The trouble is that France cannot afford to be complacent. Despite its failure to balance the government budget since the 1970s, it is not Greece or Ireland or Portugal. But nor is it Germany. For years, the French have comforted themselves with the illusion that their economy was more or less doing as well as, if not better than, their neighbour’s across the Rhine. During the recession, thanks to a strong state and welfare system, its economy was indeed less battered than Germany’s. But the recovery has exposed France’s competitiveness problem. Over the past ten years, Germany’s share of exports within the euro-zone has grown, while France’s has shrunk. In 2000 French labour costs were lower than those in Germany; now they are 10% higher (see chart 2).
Le mal français
A big part of the gap can be blamed on France’s heavy payroll taxes.
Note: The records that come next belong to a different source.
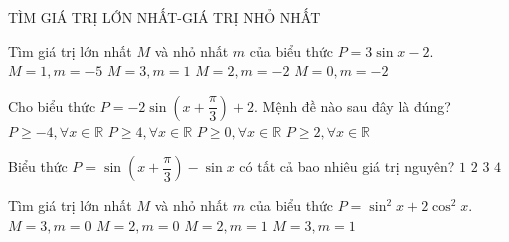 \begin{dang}
    { TÌM GIÁ TRỊ LỚN NHẤT-GIÁ TRỊ NHỎ NHẤT}
\end{dang}

\begin{ex}%
Tìm giá trị lớn nhất $M$ và nhỏ nhất $m$ của biểu thức $P=3\sin x-2.$
\choice
{\True $M=1, m=-5$}
{$M=3, m=1$}
{$M=2, m=-2$}
{$M=0, m=-2$}
\end{ex}

\begin{ex}%
Cho biểu thức $P=-2\sin \left({x+\dfrac{\pi}{3}}\right)+2$. Mệnh đề nào sau đây là đúng?
\choice
{$P\geqslant-4, \forall x\in \mathbb{R}$}
{$P\geqslant 4, \forall x\in \mathbb{R}$}
{\True $P\geqslant 0, \forall x\in \mathbb{R}$}
{$P\geqslant 2, \forall x\in \mathbb{R}$}
\end{ex}

\begin{ex}%
Biểu thức $P=\sin \left({x+\dfrac{\pi}{3}}\right)-\sin x$ có tất cả bao nhiêu giá trị nguyên?
\choice
{$1$}
{$2$}
{\True $3$}
{$4$}
\end{ex}

\begin{ex}%
Tìm giá trị lớn nhất $M$ và nhỏ nhất $m$ của biểu thức $P=\sin ^2x+2\cos ^2x.$
\choice
{$M=3, m=0$}
{$M=2, m=0$}
{\True $M=2, m=1$}
{$M=3, m=1$}
\end{ex}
These make employers’ total wage costs 41% higher in France than in Germany, according to Medef, the French bosses’ federation. They are one reason why French firms hesitate to grow, let alone to seek to export, and are reluctant to hire staff on permanent contracts. The average French firm employs just 14 people, according to COE Rexecode, a French research group, compared with 35 in Germany. The upshot is high structural unemployment in France, an over-reliance on temporary work, and a two-tier labour market that over-protects insiders and under-protects the rest. The young, who have become serial collectors of short-term contracts, pay the price by lacking the security that the insiders enjoy.
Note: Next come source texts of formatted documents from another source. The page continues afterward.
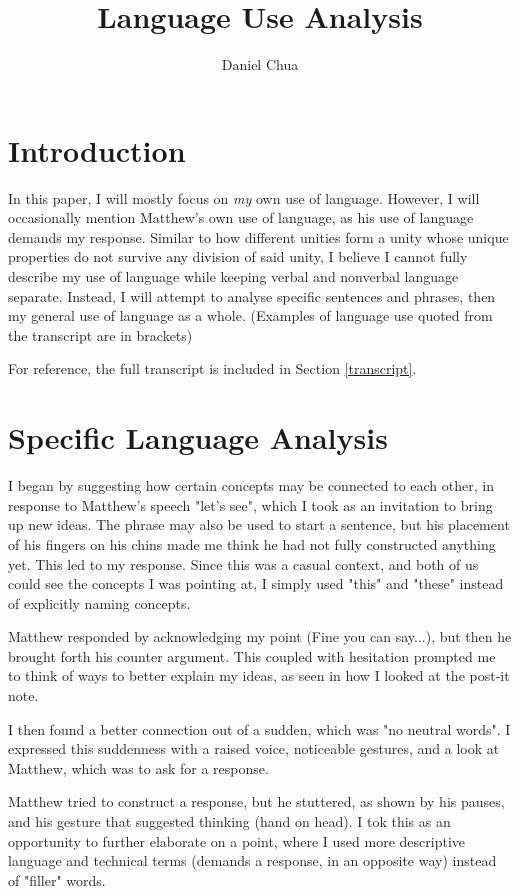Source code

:\documentclass[12pt]{article}
\author{Daniel Chua}
\title{Language Use Analysis}
\begin{document}
\maketitle

\section{Introduction}

In this paper, I will mostly focus on \textit{my} own use of language. However, I will occasionally mention Matthew's own use of language, as his use of language demands my response. Similar to how different unities form a unity whose unique properties do not survive any division of said unity, I believe I cannot fully describe my use of language while keeping verbal and nonverbal language separate. Instead, I will attempt to analyse specific sentences and phrases, then my general use of language as a whole. (Examples of language use quoted from the transcript are in brackets)

For reference, the full transcript is included in Section \ref{transcript}.

\section{Specific Language Analysis}

I began by suggesting how certain concepts may be connected to each other, in response to Matthew's speech "let's see", which I took as an invitation to bring up new ideas. The phrase may also be used to start a sentence, but his placement of his fingers on his chins made me think he had not fully constructed anything yet. This led to my response. Since this was a casual context, and both of us could see the concepts I was pointing at, I simply used "this" and "these" instead of explicitly naming concepts.

Matthew responded by acknowledging my point (Fine you can say...), but then he brought forth his counter argument. This coupled with hesitation prompted me to think of ways to better explain my ideas, as seen in how I looked at the post-it note.

I then found a better connection out of a sudden, which was "no neutral words". I expressed this suddenness with a raised voice, noticeable gestures, and a look at Matthew, which was to ask for a response.

Matthew tried to construct a response, but he stuttered, as shown by his pauses, and his gesture that suggested thinking (hand on head). I tok this as an opportunity to further elaborate on a point, where I used more descriptive language and technical terms (demands a response, in an opposite way) instead of "filler" words.
\end{document}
Such concerns ought to be at the heart of any debate today about French economic reform, and yet they are not. No politician dares to contemplate the spending cuts that would be needed in order to bring French social charges down to competitive levels. Nor does anybody seem ready to take on other blockages, such as the lobbies of taxi-drivers, pharmacies or notaries that keep such professions organised in their favour, rather than that of the consumer. Mr Sarkozy has achieved some useful reforms during his term, including pensions, the decentralisation of universities and some loosening of the 35-hour working week. But these are only a start.
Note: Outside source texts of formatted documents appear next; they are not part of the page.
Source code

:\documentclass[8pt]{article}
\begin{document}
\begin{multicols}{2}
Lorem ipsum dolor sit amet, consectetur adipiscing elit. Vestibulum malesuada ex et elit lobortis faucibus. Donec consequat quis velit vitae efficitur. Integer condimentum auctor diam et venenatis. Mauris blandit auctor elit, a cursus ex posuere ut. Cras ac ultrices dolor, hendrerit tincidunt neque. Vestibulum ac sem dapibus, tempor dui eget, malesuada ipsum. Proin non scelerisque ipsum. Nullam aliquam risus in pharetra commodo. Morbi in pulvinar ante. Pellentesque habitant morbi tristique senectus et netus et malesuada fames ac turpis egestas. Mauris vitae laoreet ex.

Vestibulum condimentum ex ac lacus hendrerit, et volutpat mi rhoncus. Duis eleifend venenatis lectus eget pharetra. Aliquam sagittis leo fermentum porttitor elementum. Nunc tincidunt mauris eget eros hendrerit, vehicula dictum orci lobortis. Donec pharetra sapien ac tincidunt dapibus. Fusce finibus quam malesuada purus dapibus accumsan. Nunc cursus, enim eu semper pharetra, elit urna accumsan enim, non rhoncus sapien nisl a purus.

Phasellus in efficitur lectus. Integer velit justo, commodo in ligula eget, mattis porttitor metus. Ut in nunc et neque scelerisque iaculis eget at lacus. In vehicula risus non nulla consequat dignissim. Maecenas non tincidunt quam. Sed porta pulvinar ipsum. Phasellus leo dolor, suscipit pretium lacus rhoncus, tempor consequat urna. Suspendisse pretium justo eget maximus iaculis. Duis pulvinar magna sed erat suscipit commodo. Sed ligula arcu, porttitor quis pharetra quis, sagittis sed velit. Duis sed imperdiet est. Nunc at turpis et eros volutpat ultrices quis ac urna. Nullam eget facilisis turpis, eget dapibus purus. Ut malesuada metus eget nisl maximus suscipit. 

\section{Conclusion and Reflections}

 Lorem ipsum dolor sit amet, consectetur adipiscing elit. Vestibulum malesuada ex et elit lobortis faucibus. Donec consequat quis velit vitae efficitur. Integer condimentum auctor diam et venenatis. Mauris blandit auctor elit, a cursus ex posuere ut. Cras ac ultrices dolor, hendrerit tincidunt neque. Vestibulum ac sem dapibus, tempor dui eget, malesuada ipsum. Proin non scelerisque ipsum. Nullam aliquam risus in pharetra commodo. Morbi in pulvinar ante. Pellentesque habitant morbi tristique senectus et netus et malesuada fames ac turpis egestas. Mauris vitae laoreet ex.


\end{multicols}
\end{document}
With pension reform, Mr Sarkozy showed that it is possible to lean on the silent majority in order to defy conservatism and stir up France. At his best, he is one of the few politicians bold enough to argue the case for reforming the social model in order to safeguard it. But even he no longer seems ready to talk of France in a way that portrays its people, not as victims of outside forces, but as a source of entrepreneurial energy who could contribute to the creation of the wealth needed to sustain France’s social model. This France exists, and wants the government to do little more than get off its back.
Over 30 years ago, in “Le Mal Français”, Alain Peyrefitte, a Gaullist minister and thinker, wrote that “the French are as attached to the status quo as they are discontented with it.” He put this tension down to an over-bureaucratic system that crushes initiative and encourages passivity, and called for a shift in mentalities. A third of a century later, it is above all French politicians who have yet to change their outlook. French morosité and the politics of victimisation are overdone. France is a stronger, more resourceful place than its people seem to think. It is certainly not in as dire a condition as the euro-zone periphery. But it would be a sad reflection of shrivelled ambitions if that were the only standard it set for itself.